• [Prompt]:
Every record must be copied out exactly.

Segment Open

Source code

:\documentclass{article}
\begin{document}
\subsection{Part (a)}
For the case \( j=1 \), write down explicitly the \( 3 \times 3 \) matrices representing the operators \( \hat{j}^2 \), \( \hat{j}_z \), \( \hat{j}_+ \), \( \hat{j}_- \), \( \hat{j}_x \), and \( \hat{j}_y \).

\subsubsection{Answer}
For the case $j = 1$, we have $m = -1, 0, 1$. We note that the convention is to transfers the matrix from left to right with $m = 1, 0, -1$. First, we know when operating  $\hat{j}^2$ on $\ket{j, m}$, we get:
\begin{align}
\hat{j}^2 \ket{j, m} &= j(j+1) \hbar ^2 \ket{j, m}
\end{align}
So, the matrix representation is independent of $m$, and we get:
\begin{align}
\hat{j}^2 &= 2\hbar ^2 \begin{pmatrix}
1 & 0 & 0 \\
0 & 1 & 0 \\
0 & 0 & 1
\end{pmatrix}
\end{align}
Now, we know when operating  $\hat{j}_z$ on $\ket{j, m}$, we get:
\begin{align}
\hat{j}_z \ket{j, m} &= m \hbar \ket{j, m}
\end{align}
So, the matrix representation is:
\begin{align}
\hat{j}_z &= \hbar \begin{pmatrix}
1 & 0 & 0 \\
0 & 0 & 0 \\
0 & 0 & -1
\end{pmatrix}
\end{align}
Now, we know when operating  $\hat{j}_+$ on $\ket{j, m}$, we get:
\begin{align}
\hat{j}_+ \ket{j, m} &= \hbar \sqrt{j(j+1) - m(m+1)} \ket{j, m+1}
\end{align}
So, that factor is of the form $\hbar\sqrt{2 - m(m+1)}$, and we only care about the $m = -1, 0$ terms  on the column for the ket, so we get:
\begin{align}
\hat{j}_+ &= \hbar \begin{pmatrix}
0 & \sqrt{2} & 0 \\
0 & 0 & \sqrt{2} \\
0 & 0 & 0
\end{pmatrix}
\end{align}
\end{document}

Segment Closed

• [Solved problem]:
Source code

:\documentclass{article}
\begin{document}
\subsection{Part (a)}
For the case \( j=1 \), write down explicitly the \( 3 \times 3 \) matrices representing the operators \( \hat{j}^2 \), \( \hat{j}_z \), \( \hat{j}_+ \), \( \hat{j}_- \), \( \hat{j}_x \), and \( \hat{j}_y \).

\subsubsection{Answer}
For the case $j = 1$, we have $m = -1, 0, 1$. We note that the convention is to transfers the matrix from left to right with $m = 1, 0, -1$. First, we know when operating  $\hat{j}^2$ on $\ket{j, m}$, we get:
\begin{align}
\hat{j}^2 \ket{j, m} &= j(j+1) \hbar ^2 \ket{j, m}
\end{align}
So, the matrix representation is independent of $m$, and we get:
\begin{align}
\hat{j}^2 &= 2\hbar ^2 \begin{pmatrix}
1 & 0 & 0 \\
0 & 1 & 0 \\
0 & 0 & 1
\end{pmatrix}
\end{align}
Now, we know when operating  $\hat{j}_z$ on $\ket{j, m}$, we get:
\begin{align}
\hat{j}_z \ket{j, m} &= m \hbar \ket{j, m}
\end{align}
So, the matrix representation is:
\begin{align}
\hat{j}_z &= \hbar \begin{pmatrix}
1 & 0 & 0 \\
0 & 0 & 0 \\
0 & 0 & -1
\end{pmatrix}
\end{align}
Now, we know when operating  $\hat{j}_+$ on $\ket{j, m}$, we get:
\begin{align}
\hat{j}_+ \ket{j, m} &= \hbar \sqrt{j(j+1) - m(m+1)} \ket{j, m+1}
\end{align}
So, that factor is of the form $\hbar\sqrt{2 - m(m+1)}$, and we only care about the $m = -1, 0$ terms  on the column for the ket, so we get:
\begin{align}
\hat{j}_+ &= \hbar \begin{pmatrix}
0 & \sqrt{2} & 0 \\
0 & 0 & \sqrt{2} \\
0 & 0 & 0
\end{pmatrix}
\end{align}
\end{document}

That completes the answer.